An officer arrived about 1:41 p.m. to their home in the 200 block of Stage Coach Drive and saw Green II outside with a machete.

The officer ordered him to drop the weapon, but Green II refused and instead jumped into his father’s red truck and drove it straight toward the officer’s patrol car parked in front of the driveway with the officer standing right next to it, Green said.

The truck crashed into the officer’s patrol unit, disabling it and missing the officer by a few feet, according to Green.

“He did try to kill that police officer out there. He tried to run over him twice. I saw it,” Green said.

The officer fired three shots before his son sped away, setting off a chase with other officers around the enclosed mobile home park, near the intersection of North Conway Avenue and Griffin Parkway.

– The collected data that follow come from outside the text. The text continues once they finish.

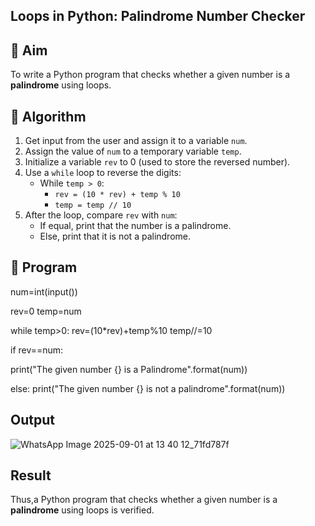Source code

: ## Loops in Python: Palindrome Number Checker

## 🎯 Aim
To write a Python program that checks whether a given number is a **palindrome** using loops.

## 🧠 Algorithm
1. Get input from the user and assign it to a variable `num`.
2. Assign the value of `num` to a temporary variable `temp`.
3. Initialize a variable `rev` to 0 (used to store the reversed number).
4. Use a `while` loop to reverse the digits:
   - While `temp > 0`:
     - `rev = (10 * rev) + temp % 10`
     - `temp = temp // 10`
5. After the loop, compare `rev` with `num`:
   - If equal, print that the number is a palindrome.
   - Else, print that it is not a palindrome.

## 🧾 Program
num=int(input()) 

rev=0 temp=num

while temp>0: rev=(10*rev)+temp%10 temp//=10

if rev==num:

   print("The given number {} is a Palindrome".format(num)) 

else: print("The given number {} is not a palindrome".format(num))
## Output

![WhatsApp Image 2025-09-01 at 13 40 12_71fd787f](https://github.com/user-attachments/assets/2ec0702c-82ea-4260-84ed-27c6896a8b06)

## Result
Thus,a Python program that checks whether a given number is a **palindrome** using loops is verified.
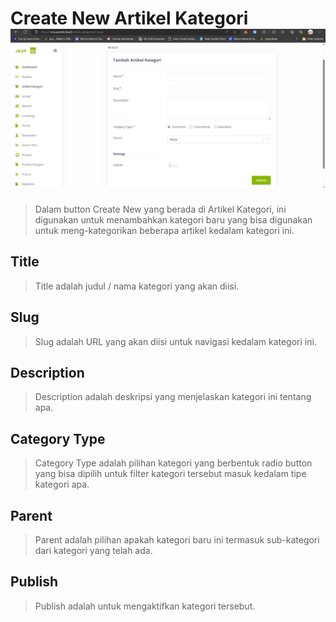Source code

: # Create New Artikel Kategori ![](create_new_artikel_kategori.png)

> Dalam button Create New yang berada di Artikel Kategori, ini digunakan untuk menambahkan kategori baru yang bisa digunakan untuk meng-kategorikan beberapa artikel kedalam kategori ini.

## Title
>Title adalah judul / nama kategori yang akan diisi.
## Slug
>Slug adalah URL yang akan diisi untuk navigasi kedalam kategori ini.
## Description
>Description adalah deskripsi yang menjelaskan kategori ini tentang apa.
## Category Type
>Category Type adalah pilihan kategori yang berbentuk radio button yang bisa dipilih untuk filter kategori tersebut masuk kedalam tipe kategori apa.
## Parent
>Parent adalah pilihan apakah kategori baru ini termasuk sub-kategori dari kategori yang telah ada.
## Publish
>Publish adalah untuk mengaktifkan kategori tersebut.
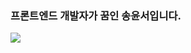 <h3>프론트엔드 개발자가 꿈인 송윤서입니다.</h3>
<img src="https://capsule-render.vercel.app/api?type=wave&color=auto&height=300&section=header&text=yunseo%20&fontSize=90"/></div>
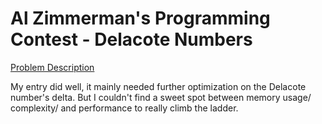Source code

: # Al Zimmerman's Programming Contest - Delacote Numbers

[Problem Description](http://www.azspcs.net/Contest/DelacorteNumbers)

My entry did well, it mainly needed further optimization on the Delacote number's delta. But I couldn't find a sweet spot between memory usage/ complexity/ and performance to really climb the ladder.

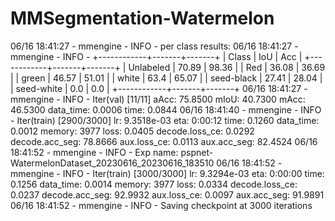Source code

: # MMSegmentation-Watermelon
06/16 18:41:27 - mmengine - INFO - per class results:
06/16 18:41:27 - mmengine - INFO - 
+------------+-------+-------+
|   Class    |  IoU  |  Acc  |
+------------+-------+-------+
| Unlabeled  | 70.89 | 98.36 |
|    Red     | 36.08 | 36.69 |
|   green    | 46.57 | 51.01 |
|   white    |  63.4 | 65.07 |
| seed-black | 27.41 | 28.04 |
| seed-white |  0.0  |  0.0  |
+------------+-------+-------+
06/16 18:41:27 - mmengine - INFO - Iter(val) [11/11]    aAcc: 75.8500  mIoU: 40.7300  mAcc: 46.5300  data_time: 0.0006  time: 0.0844
06/16 18:41:40 - mmengine - INFO - Iter(train) [2900/3000]  lr: 9.3518e-03  eta: 0:00:12  time: 0.1260  data_time: 0.0012  memory: 3977  loss: 0.0405  decode.loss_ce: 0.0292  decode.acc_seg: 78.8666  aux.loss_ce: 0.0113  aux.acc_seg: 82.4524
06/16 18:41:52 - mmengine - INFO - Exp name: pspnet-WatermelonDataset_20230616_20230616_183510
06/16 18:41:52 - mmengine - INFO - Iter(train) [3000/3000]  lr: 9.3294e-03  eta: 0:00:00  time: 0.1256  data_time: 0.0014  memory: 3977  loss: 0.0334  decode.loss_ce: 0.0237  decode.acc_seg: 92.9932  aux.loss_ce: 0.0097  aux.acc_seg: 91.9891
06/16 18:41:52 - mmengine - INFO - Saving checkpoint at 3000 iterations

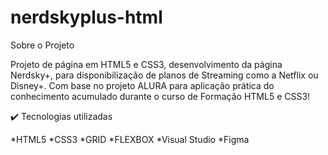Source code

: # nerdskyplus-html

Sobre o Projeto

Projeto de página em HTML5 e CSS3, desenvolvimento da página Nerdsky+, para disponibilização de planos de Streaming como a Netflix ou Disney+. Com base no projeto ALURA para aplicação prática do conhecimento acumulado durante o curso de Formação HTML5 e CSS3!

✔️ Tecnologias utilizadas

*HTML5 
*CSS3 
*GRID 
*FLEXBOX 
*Visual Studio
*Figma
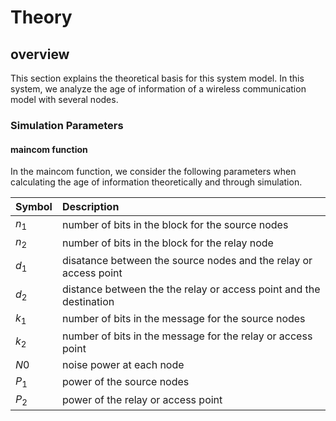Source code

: # Theory
## overview 

This section explains the theoretical basis for this system model. In this system, we analyze the age of information of a wireless communication model with several nodes. 
### Simulation Parameters

#### maincom function
In the maincom function, we consider the following parameters when calculating the age of information theoretically and through simulation.


| Symbol       | Description                                                      |
|:--------------  |:---------------------------------------------------------------- |
| $n_{1}$      |number of bits in the block for the source nodes                  |
| $n_{2}$         |number of bits in the block for the relay node                    |
| $d_{1}$           | disatance between the source nodes and the relay or access point                             |
| $d_{2}$       | distance between the the relay or access point and the destination  |
| $k_{1}$  | number of bits in the message for the source nodes        |
| $k_{2}$    | number of bits in the message for the relay or access point   |
| $N0$                  |noise power  at each node                 |
| $P_{1}$         |  power of the source nodes                  |
| $P_{2}$       | power of the relay or access point|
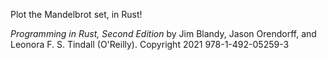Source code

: Plot the Mandelbrot set, in Rust!

*Programming in Rust, Second Edition* by Jim Blandy, Jason Orendorff,
and Leonora F. S. Tindall (O'Reilly). Copyright 2021 978-1-492-05259-3
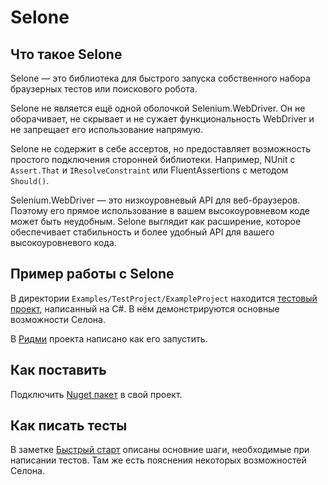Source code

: # Selone
## Что такое Selone
Selone — это библиотека для быстрого запуска собственного набора браузерных тестов или поискового робота.

Selone не является ещё одной оболочкой Selenium.WebDriver. Он не оборачивает, не скрывает и не сужает функциональность WebDriver и не запрещает его использование напрямую.

Selone не содержит в себе ассертов, но предоставляет возможность простого подключения сторонней библиотеки. Например, NUnit с `Assert.That` и `IResolveConstraint` или FluentAssertions с методом `Should()`.

Selenium.WebDriver — это низкоуровневый API для веб-браузеров. Поэтому его прямое использование в вашем высокоуровневом коде может быть неудобным. Selone выглядит как расширение, которое обеспечивает стабильность и более удобный API для вашего высокоуровневого кода.

## Пример работы с Selone
В директории `Examples/TestProject/ExampleProject` находится [тестовый проект](Examples/TestProject/ExampleProject), написанный на C#. В нём демонстрируются основные возможности Селона. 

В [Ридми](Examples/TestProject/readme.md) проекта написано как его запустить.

## Как поставить 
Подключить [Nuget пакет](https://www.nuget.org/packages/Kontur.Selone/0.0.6-alpha) в свой проект.

## Как писать тесты
В заметке [Быстрый старт](docs/QuickStart.md) описаны основние шаги, необходимые при написании тестов. Там же есть пояснения некоторых возможностей Селона.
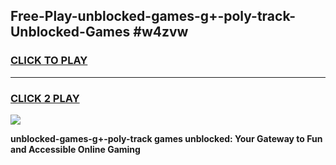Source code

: 
## Free-Play-unblocked-games-g+-poly-track-Unblocked-Games #w4zvw
<h3>
<a href="https://news.freeplayer.one?title=unblocked-games-g+-poly-track&ref=8M">CLICK TO PLAY</a></h3>
<hr>

<h3>
<a href="https://news.freeplayer.one?title=unblocked-games-g+-poly-track&ref=8M">CLICK 2 PLAY</a>
  
</h3>

<a href="https://news.freeplayer.one?title=unblocked-games-g+-poly-track&ref=8M"><img src="https://clearcache.store/games.png"></a>


**unblocked-games-g+-poly-track games unblocked: Your Gateway to Fun and Accessible Online Gaming**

After a short chase, Green II ended up back where he started, in front of his father’s home. The officer he tried running over stooad in the street with his patrol rifle loaded yelling at Green II to stop, but he revved the engine and charged at him with the truck.

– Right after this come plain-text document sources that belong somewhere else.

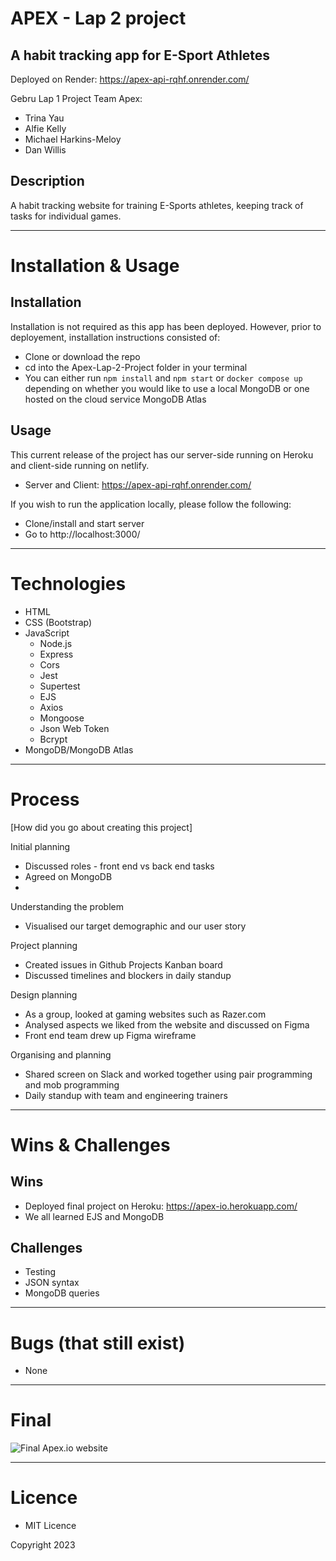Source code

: # APEX - Lap 2 project
## A habit tracking app for E-Sport Athletes
Deployed on Render: https://apex-api-rqhf.onrender.com/

Gebru Lap 1 Project Team Apex:
- Trina Yau
- Alfie Kelly
- Michael Harkins-Meloy
- Dan Willis

## Description 


A habit tracking website for training E-Sports athletes, keeping track of tasks for individual games.

---

# Installation & Usage

## Installation

Installation is not required as this app has been deployed. However, prior to deployement, installation instructions consisted of:

- Clone or download the repo
- cd into the Apex-Lap-2-Project folder in your terminal 
- You can either run `npm install` and `npm start` or `docker compose up` depending on whether you would like to use a local MongoDB or one hosted on the cloud service MongoDB Atlas

## Usage

This current release of the project has our server-side running on Heroku and client-side running on netlify. 
  - Server and Client: https://apex-api-rqhf.onrender.com/

If you wish to run the application locally, please follow the following: 
- Clone/install and start server
- Go to http://localhost:3000/
---

# Technologies 

- HTML
- CSS (Bootstrap) 
- JavaScript 
  - Node.js
  - Express
  - Cors
  - Jest 
  - Supertest
  - EJS
  - Axios
  - Mongoose
  - Json Web Token
  - Bcrypt
- MongoDB/MongoDB Atlas
---

# Process

[How did you go about creating this project]

Initial planning
- Discussed roles - front end vs back end tasks
- Agreed on MongoDB
- 

Understanding the problem 
- Visualised our target demographic and our user story

Project planning
- Created issues in Github Projects Kanban board
- Discussed timelines and blockers in daily standup

Design planning 
- As a group, looked at gaming websites such as Razer.com
- Analysed aspects we liked from the website and discussed on Figma
- Front end team drew up Figma wireframe

Organising and planning 
- Shared screen on Slack and worked together using pair programming and mob programming
- Daily standup with team and engineering trainers

---

# Wins & Challenges

## Wins
- Deployed final project on Heroku: https://apex-io.herokuapp.com/
- We all learned EJS and MongoDB

## Challenges
- Testing
- JSON syntax
- MongoDB queries

---

# Bugs (that still exist)

- None

---
# Final
![Final Apex.io website](/public/images/final.png)

---

# Licence 

- MIT Licence 

Copyright 2023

The officer opened fire on Green II once again. Five orange circles remained painted on the street Friday afternoon where officers recovered shell casings and evidence across the street from Green’s home.

Despite being shot at twice, Green II kept driving around the park. As he neared the only exit to the park on North Conway, he veered off the road and the truck became lodged in a small tree or bush, according to police.

Officers yelled at Green II to stop but he kept trying to dislodge the truck and backed into a mobile home located directly in front of the park’s recreation hall.

“At this point, the officers again fired on him, telling him repeatedly to stop, but he didn’t,” said Mission Police Chief Robert Dominguez on Tuesday afternoon.

Green heard the gunshots from his home a few blocks away where he remained during the entire ordeal. He asked officers at the scene multiple times what had happened to his son, but they would not give him any information. They offered to take him to the hospital to receive medical care but he refused to leave the scene until he knew what had happened, Green said.

While in doubt about his son’s wellbeing, Green called his daughter Sunny in Michigan and told her what was happening. She said she called the police to try and get information but the family ended up getting their news from the internet after her daughter found a post online that showed Green II dead on the street.

“I got sick, and I puked,” Sunny said, “We immediately jumped in the truck and drove down 25 hours to be here because my father was all alone.”

“When I got here, I went down to where he died and laid in the grass and curled up into a ball and cried,” she added.

Green said he does not blame the officer for opening fire after his son nearly ran him over twice, but he feels they were out of line when the truck was no longer moving.

Mission Police Chief Robert Dominguez said during a news conference Tuesday his officers were acting with the safety of the residents in mind and as a standard procedure placed the three officers involved on desk duties until the investigation is completed.

Green said there were other steps police could have taken to prevent the death of his mentally ill son.

“When that truck was stuck and the tire was flat and bent and he couldn’t get out of there, they didn’t have to shoot him,” Green said. “He was not going anywhere at that point and he wasn’t outside of the truck with any kind of weapon, and they just opened fire and shot him up. They busted the window and shot him.”

After packing Green’s and his son’s things, the family began their trip Saturday back to Michigan where they plan to hold a grand ceremony in honor of their dead son, brother and uncle. Before their departure and throughout the week, many neighbors stopped by to say their goodbyes and offer food and money to the family to help get them through their mourning.

“I love South Texas, but I don’t know if I’ll ever come back,” Green said Friday. “This park has been nothing but good to me, and I just want to thank everybody that came by to pay their respects. It means a lot to me and my family.”